About this exercise →
Search the records for "Default". Copy every line where it appears.

(Records provided begins)

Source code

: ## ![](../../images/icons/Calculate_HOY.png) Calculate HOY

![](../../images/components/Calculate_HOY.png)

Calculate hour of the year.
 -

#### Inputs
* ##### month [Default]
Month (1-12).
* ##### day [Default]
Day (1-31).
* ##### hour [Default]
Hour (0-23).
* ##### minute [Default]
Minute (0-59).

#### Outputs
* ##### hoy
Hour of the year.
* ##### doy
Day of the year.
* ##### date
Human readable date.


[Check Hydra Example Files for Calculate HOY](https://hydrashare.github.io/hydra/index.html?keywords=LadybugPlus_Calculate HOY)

(Records provided ends)

Your response →
* ##### month [Default]
* ##### day [Default]
* ##### hour [Default]
* ##### minute [Default]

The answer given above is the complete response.